Sandwalk: The Purple Blog

Wednesday, November 08, 2023

The Purple Blog

Raphaël Champeimont has a blog called The Purple Blog: Freedom and Technology. His latest post is called The great Pufferfish Genome and it's well worth a read. Here's an excerpt ...

Human: I am the mighty human, pinnacle of the evolution: I have the most advanced and complex genome with 25,000 genes and an impressive 3 billion base pairs in my DNA, you know these letters like A, T, G, C which make my genome. 3 billion of them!

Pufferfish: Come on. Your genome is just full of junk, 90% of it is completely useless! It’s full of dead viruses that infected your ancestors long ago and you never cleaned it up. Look at my genome, I have just as many genes as you, but I don’t need to waste 3 billion base pairs of DNA for that, just 400 million is well enough.
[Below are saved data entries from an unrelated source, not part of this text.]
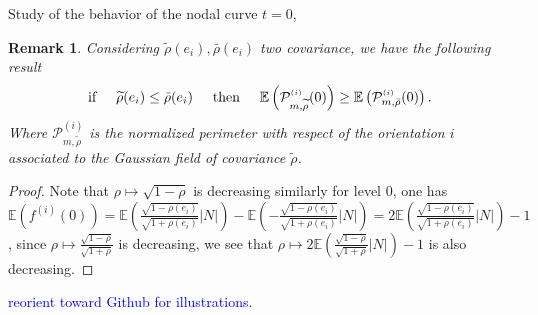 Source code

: \documentclass[12pt]{article}
\renewcommand{\tilde}{\widetilde}
\theoremstyle{Theorem}
\newtheorem{remark}{Remark}
\begin{document}
Study of the behavior of the nodal curve $t = 0$, 
\begin{remark}
Considering $\tilde{\rho}(e_i), \bar{\rho}(e_i)$ two covariance, we  have the following result 
\begin{equation*}
 \text{if} \hspace{0.5cm} \tilde{\rho}(e_i) \leq \bar{\rho}(e_i) \hspace{0.5cm} \text{then} \hspace{0.5cm}\mathbb{E}\left(\mathcal{P}^{\scriptscriptstyle (i)}_{m, \tilde{\rho}}(0)\right) \geq \mathbb{E}\left(\mathcal{P}^{\scriptscriptstyle (i)}_{m, \bar{\rho}}(0)\right).
\end{equation*}
Where $\mathcal{P}^{\scriptscriptstyle (i)}_{m, \tilde{\rho}}$ is the normalized perimeter with respect of the orientation $i$ associated to the Gaussian field of covariance $\tilde{\rho}$. 
\end{remark}
\begin{proof}
Note that $\rho \mapsto \sqrt{1-\rho}$ is decreasing similarly  for level $0$, one has $\mathbb{E}\left(f^{(i)}(0)\right) = \mathbb{E}\left(\frac{\sqrt{1-\rho(e_i)}}{\sqrt{1+\rho(e_i)}}|N|\right) - \mathbb{E}\left(-\frac{\sqrt{1-\rho(e_i)}}{\sqrt{1+\rho(e_i)}}|N|\right) = 2\mathbb{E}\left(\frac{\sqrt{1-\rho(e_i)}}{\sqrt{1+\rho(e_i)}}|N|\right) - 1$, since $\rho \mapsto \frac{\sqrt{1-\rho}}{\sqrt{1+\rho}}$ is decreasing, we see that $\rho \mapsto 2\mathbb{E}\left(\frac{\sqrt{1-\rho}}{\sqrt{1+\rho}}|N|\right) - 1 $ is also decreasing. 
\end{proof}
\textcolor{blue}{reorient toward Github for illustrations.}
\end{document}
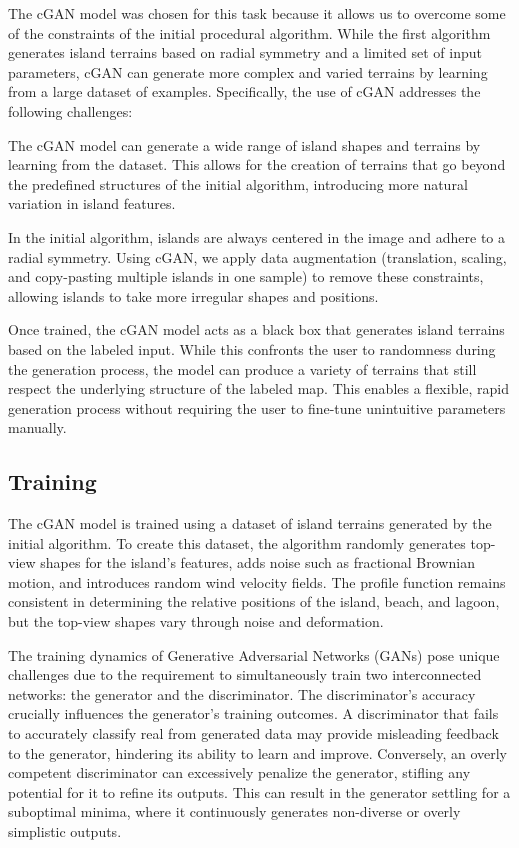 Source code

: The cGAN model was chosen for this task because it allows us to overcome some of the constraints of the initial procedural algorithm. While the first algorithm generates island terrains based on radial symmetry and a limited set of input parameters, cGAN can generate more complex and varied terrains by learning from a large dataset of examples. Specifically, the use of cGAN addresses the following challenges:
\begin{Itemize}
     The cGAN model can generate a wide range of island shapes and terrains by learning from the dataset. This allows for the creation of terrains that go beyond the predefined structures of the initial algorithm, introducing more natural variation in island features.

     In the initial algorithm, islands are always centered in the image and adhere to a radial symmetry. Using cGAN, we apply data augmentation (translation, scaling, and copy-pasting multiple islands in one sample) to remove these constraints, allowing islands to take more irregular shapes and positions.

     Once trained, the cGAN model acts as a black box that generates island terrains based on the labeled input. While this confronts the user to randomness during the generation process, the model can produce a variety of terrains that still respect the underlying structure of the labeled map. This enables a flexible, rapid generation process without requiring the user to fine-tune unintuitive parameters manually.
\end{Itemize}


\subsection{Training}

The cGAN model is trained using a dataset of island terrains generated by the initial algorithm. To create this dataset, the algorithm randomly generates top-view shapes for the island's features, adds noise such as fractional Brownian motion, and introduces random wind velocity fields. The profile function remains consistent in determining the relative positions of the island, beach, and lagoon, but the top-view shapes vary through noise and deformation.

The training dynamics of Generative Adversarial Networks (GANs) pose unique challenges due to the requirement to simultaneously train two interconnected networks: the generator and the discriminator. The discriminator's accuracy crucially influences the generator's training outcomes. A discriminator that fails to accurately classify real from generated data may provide misleading feedback to the generator, hindering its ability to learn and improve. Conversely, an overly competent discriminator can excessively penalize the generator, stifling any potential for it to refine its outputs. This can result in the generator settling for a suboptimal minima, where it continuously generates non-diverse or overly simplistic outputs.

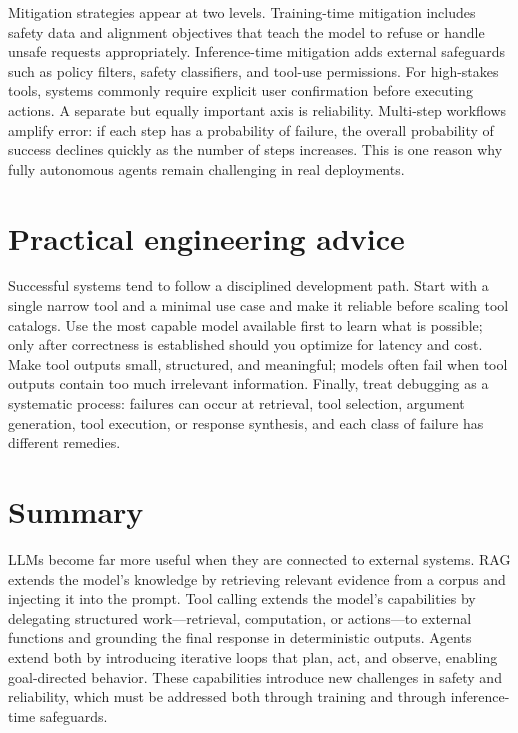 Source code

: Mitigation strategies appear at two levels. Training-time mitigation includes safety data and alignment objectives that teach the model to refuse or handle unsafe requests appropriately. Inference-time mitigation adds external safeguards such as policy filters, safety classifiers, and tool-use permissions. For high-stakes tools, systems commonly require explicit user confirmation before executing actions. A separate but equally important axis is reliability. Multi-step workflows amplify error: if each step has a probability of failure, the overall probability of success declines quickly as the number of steps increases. This is one reason why fully autonomous agents remain challenging in real deployments.

\section{Practical engineering advice}
Successful systems tend to follow a disciplined development path. Start with a single narrow tool and a minimal use case and make it reliable before scaling tool catalogs. Use the most capable model available first to learn what is possible; only after correctness is established should you optimize for latency and cost. Make tool outputs small, structured, and meaningful; models often fail when tool outputs contain too much irrelevant information. Finally, treat debugging as a systematic process: failures can occur at retrieval, tool selection, argument generation, tool execution, or response synthesis, and each class of failure has different remedies.

\section{Summary}
LLMs become far more useful when they are connected to external systems. RAG extends the model’s knowledge by retrieving relevant evidence from a corpus and injecting it into the prompt. Tool calling extends the model’s capabilities by delegating structured work—retrieval, computation, or actions—to external functions and grounding the final response in deterministic outputs. Agents extend both by introducing iterative loops that plan, act, and observe, enabling goal-directed behavior. These capabilities introduce new challenges in safety and reliability, which must be addressed both through training and through inference-time safeguards.

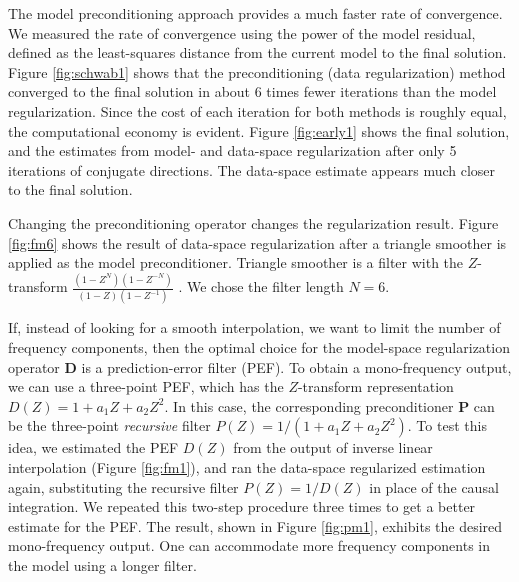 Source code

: The model preconditioning approach provides a much faster rate of convergence.
We measured the rate of convergence using the power of the model residual,
defined as the least-squares distance from the current model to the final
solution.  Figure \ref{fig:schwab1} shows that the preconditioning (data
regularization) method converged to the final solution in about 6 times fewer
iterations than the model regularization. Since the cost of each iteration for
both methods is roughly equal, the computational economy is evident.  Figure
\ref{fig:early1} shows the final solution, and the estimates from model- and
data-space regularization after only 5 iterations of conjugate directions. The
data-space estimate appears much closer to the final solution.



Changing the preconditioning operator changes the regularization
result. Figure \ref{fig:fm6} shows the result of data-space
regularization after a triangle smoother is applied as the model
preconditioner. Triangle smoother is a filter with the $Z$-transform
$\frac{\left(1-Z^N\right)\left(1-Z^{-N}\right)}{(1-Z)\left(1-Z^{-1}\right)}$
\cite[]{Claerbout.blackwell.92}. We chose the filter length $N=6$.


If, instead of looking for a smooth interpolation, we want to limit the number
of frequency components, then the optimal choice for the model-space
regularization operator $\mathbf{D}$ is a prediction-error filter (PEF). To
obtain a mono-frequency output, we can use a three-point PEF, which has the
$Z$-transform representation $D (Z) = 1 + a_1 Z + a_2 Z^2$. In this case, the
corresponding preconditioner $\mathbf{P}$ can be the three-point
\emph{recursive} filter $P (Z) = 1 / (1 + a_1 Z + a_2 Z^2)$. To test this
idea, we estimated the PEF $D (Z)$ from the output of inverse linear
interpolation (Figure \ref{fig:fm1}), and ran the data-space regularized
estimation again, substituting the recursive filter $P (Z) = 1/ D(Z)$ in place
of the causal integration.  We repeated this two-step procedure three times to
get a better estimate for the PEF. The result, shown in Figure \ref{fig:pm1},
exhibits the desired mono-frequency output. One can accommodate more frequency
components in the model using a longer filter.


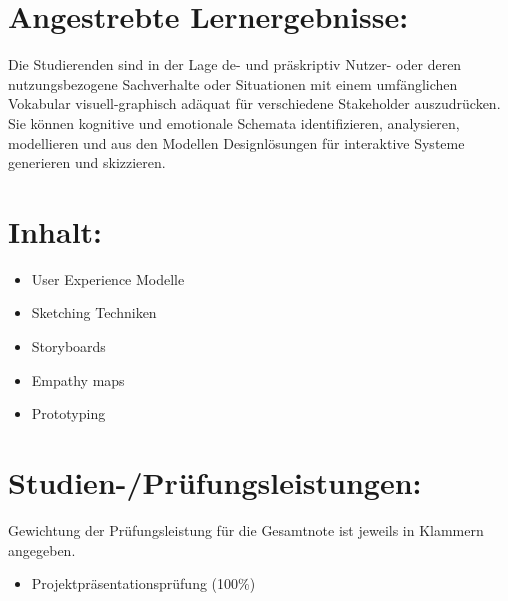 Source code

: \section*{Angestrebte
Lernergebnisse:\label{/mi-2017/modulbeschreibungen-master/MA_HCI_Sketching_and_Designing_for_User_Experience}}\label{angestrebte-lernergebnissepathlabelmi-2017modulbeschreibungen-mastermaux5fhciux5fsketchingux5fandux5fdesigningux5fforux5fuserux5fexperience}

Die Studierenden sind in der Lage de- und präskriptiv Nutzer- oder deren
nutzungsbezogene Sachverhalte oder Situationen mit einem umfänglichen
Vokabular visuell-graphisch adäquat für verschiedene Stakeholder
auszudrücken. Sie können kognitive und emotionale Schemata
identifizieren, analysieren, modellieren und aus den Modellen
Designlösungen für interaktive Systeme generieren und skizzieren.

\section*{Inhalt:\label{/mi-2017/modulbeschreibungen-master/MA_HCI_Sketching_and_Designing_for_User_Experience}}\label{inhaltpathlabelmi-2017modulbeschreibungen-mastermaux5fhciux5fsketchingux5fandux5fdesigningux5fforux5fuserux5fexperience}

\begin{itemize}
\tightlist
\item
  User Experience Modelle
\item
  Sketching Techniken
\item
  Storyboards
\item
  Empathy maps
\item
  Prototyping
\end{itemize}

\section*{Studien-/Prüfungsleistungen:\label{/mi-2017/modulbeschreibungen-master/MA_HCI_Sketching_and_Designing_for_User_Experience}}\label{studien-pruxfcfungsleistungenpathlabelmi-2017modulbeschreibungen-mastermaux5fhciux5fsketchingux5fandux5fdesigningux5fforux5fuserux5fexperience}

Gewichtung der Prüfungsleistung für die Gesamtnote ist jeweils in
Klammern angegeben.

\begin{itemize}
\tightlist
\item
  Projektpräsentationsprüfung (100\%)
\end{itemize}

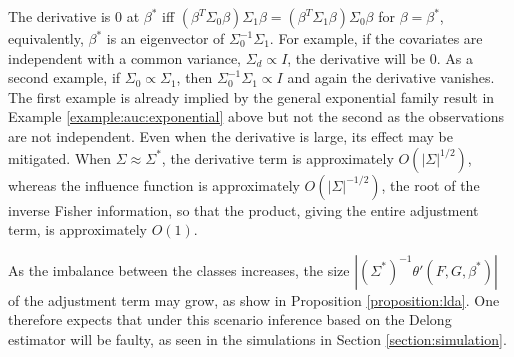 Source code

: \documentclass[12pt]{article}
\DeclareMathOperator*{\diag}{diag}
\renewcommand{\t}[1]{{#1}^T}
\renewcommand{\star}[1]{{#1}^\ast}
\newcommand{\F}{F}
\newcommand{\G}{G}
\newcommand{\auc}{\theta}
\theoremstyle{definition}
\begin{document}
  The derivative is $0$ at $\star\beta$ iff
  $(\t\beta\Sigma_0\beta)\Sigma_1\beta=(\t\beta\Sigma_1\beta)\Sigma_0\beta$
  for $\beta=\star\beta$, equivalently, $\star\beta$ is an eigenvector
  of $\Sigma_0^{-1}\Sigma_1$. For example, if the
  covariates are independent with a common variance, $\Sigma_d\propto I$, the derivative will be 0. As a second example, if $\Sigma_0\propto\Sigma_1$, then $\Sigma_0^{-1}\Sigma_1\propto I$ and again the derivative vanishes. %
  The first example is already implied by the general exponential
  family result in Example \ref{example:auc:exponential} above but not the second as the
  observations are not independent.
  Even when the derivative is large, its effect may be mitigated. When
  $\Sigma\approx\star\Sigma$, the derivative term is approximately
  $O(|\Sigma|^{1/2})$, whereas the influence function is approximately
  $O(|\Sigma|^{-1/2})$, the root of the inverse Fisher information, so
  that the product, giving the entire adjustment term, is
  approximately $O(1)$.

  As the imbalance between the classes increases, the size
  $|(\star{\Sigma})^{-1} \auc'(\F,\G,\star{\beta})|$ of the adjustment
  term may grow, as show in Proposition \ref{proposition:lda}.
  One therefore expects that under this scenario inference based on the Delong estimator will be faulty, as seen in the simulations in Section \ref{section:simulation}. %
  
\end{document}

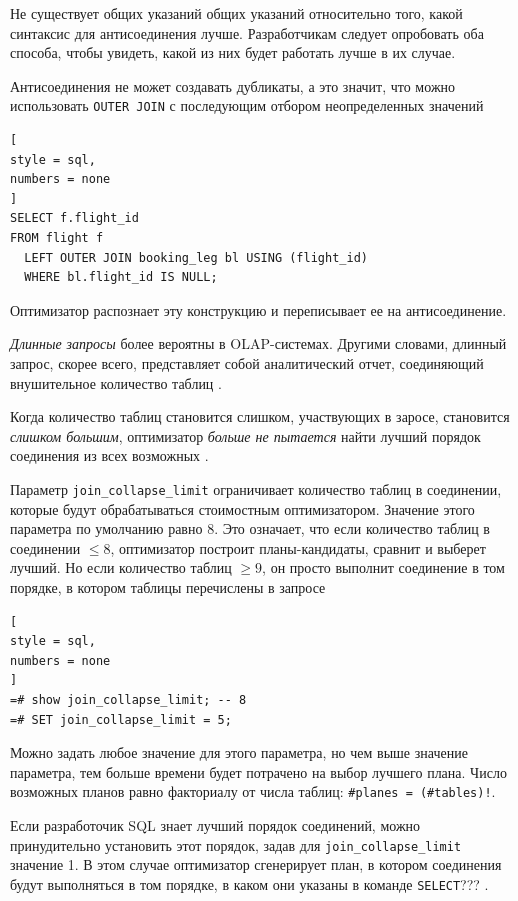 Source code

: \documentclass[%
	11pt,
	a4paper,
	utf8,
		]{article}
\begin{document}
Не существует общих указаний общих указаний относительно того, какой синтаксис для антисоединения лучше. Разработчикам следует опробовать оба способа, чтобы увидеть, какой из них будет работать лучше в их случае.

Антисоединения не может создавать дубликаты, а это значит, что можно использовать \verb|OUTER JOIN| с последующим отбором неопределенных значений
\begin{lstlisting}[
style = sql,
numbers = none	
]
SELECT f.flight_id
FROM flight f
  LEFT OUTER JOIN booking_leg bl USING (flight_id)
  WHERE bl.flight_id IS NULL;
\end{lstlisting}

Оптимизатор распознает эту конструкцию и переписывает ее на антисоединение.

\emph{Длинные запросы} более вероятны в OLAP-системах. Другими словами, длинный запрос, скорее всего, представляет собой аналитический отчет, соединяющий внушительное количество таблиц \cite[]{dombrovskaya:postgresql-2022}.

Когда количество таблиц становится слишком, участвующих в заросе, становится \emph{слишком большим}, оптимизатор \emph{больше не пытается} найти лучший порядок соединения из всех возможных \cite[]{dombrovskaya:postgresql-2022}.

Параметр \verb|join_collapse_limit| ограничивает количество таблиц в соединении, которые будут обрабатываться стоимостным оптимизатором. Значение этого параметра по умолчанию равно 8. Это означает, что если количество таблиц в соединении $ \leqslant 8 $, оптимизатор построит планы-кандидаты, сравнит и выберет лучший. Но если количество таблиц $ \geqslant 9 $, он просто выполнит соединение в том порядке, в котором таблицы перечислены в запросе
\begin{lstlisting}[
style = sql,
numbers = none	
]
=# show join_collapse_limit; -- 8
=# SET join_collapse_limit = 5;
\end{lstlisting}

Можно задать любое значение для этого параметра, но чем выше значение параметра, тем больше времени будет потрачено на выбор лучшего плана. Число возможных планов равно факториалу от числа таблиц: \verb|#planes = (#tables)!|.

Если разработочик SQL знает лучший порядок соединений, можно принудительно установить этот порядок, задав для \verb|join_collapse_limit| значение 1. В этом случае оптимизатор сгенерирует план, в котором соединения будут выполняться в том порядке, в каком они указаны в команде \verb|SELECT|??? \cite[]{dombrovskaya:postgresql-2022}.
\end{document}
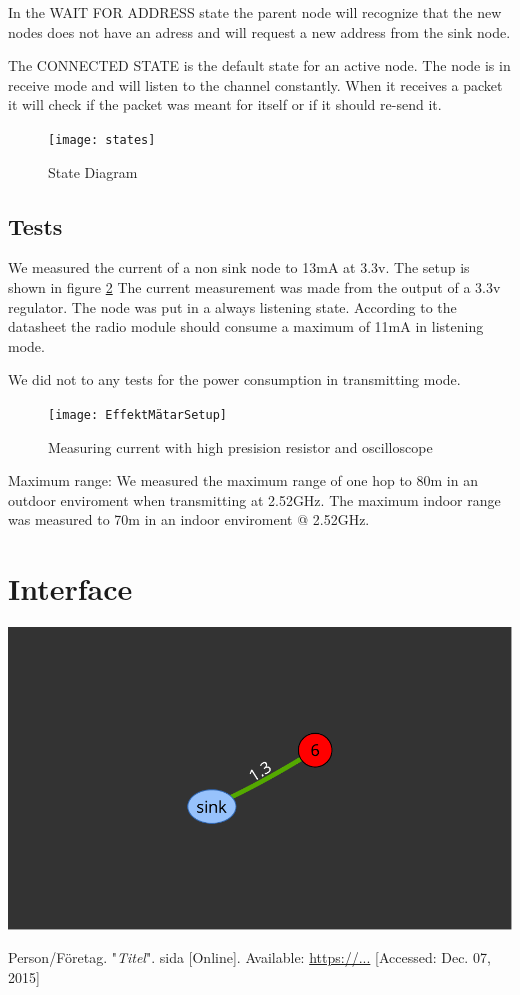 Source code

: \documentclass[a4paper,11pt]{article}
\begin{document}
In the WAIT FOR ADDRESS state the parent node will recognize that the
new nodes does not have an adress and will request a new address from
the sink node. 

The CONNECTED STATE is the default state for an active node. The node
is in receive mode and will listen to the channel constantly. When
it receives a packet it will check if the packet was meant for
itself or if it should re-send it.


\begin{figure}[h!]
  \texttt{[image: states]}
  \caption{State Diagram}
  \label{fig:state}
\end{figure}

\subsection{Tests}
We measured the current of a non sink node to 13mA at 3.3v. The setup
is shown in figure \ref{fig:Effekt} The current measurement was made from
the output of a 3.3v regulator.  The node was put in a always
listening state. According to the datasheet the radio module should
consume a maximum of 11mA in listening mode.

We did not to any tests for the power consumption in transmitting
mode.

\begin{figure}[h!]
  \texttt{[image: EffektMätarSetup]}
  \caption{Measuring current with high presision resistor and oscilloscope}
  \label{fig:Effekt}
\end{figure}

Maximum range:
We measured the maximum range of one hop to 80m in an outdoor 
enviroment when transmitting at 2.52GHz. 
The maximum indoor range was measured to 70m in an indoor
enviroment @ 2.52GHz.
 

\section{Interface}
\begin{center}
\includegraphics[width=.5\textwidth]{map}
\end{center}

\cite{label}

\begin{thebibliography}{2}

  Person/Företag. "\emph{Titel}". sida [Online]. Available: \url{https://...} [Accessed: Dec. 07, 2015]

\end{thebibliography}
\end{document}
Yes, I pack as many genes as you in a genome 10 times smaller! That’s what I call optimization!

I met Raphaël a few months ago at a Café Scientific meeting in Mississauga, Ontario (Canada) and he came to our meeting last night. Turns out, he read my book and that's why he posted an article about genomes.

I recently read a very interesting new book “What's in Your Genome? 90% of Your Genome Is Junk” by Laurence A. Moran, in which he argues that our knowledge of genomics points to the fact that 90% of the human genome is useless junk.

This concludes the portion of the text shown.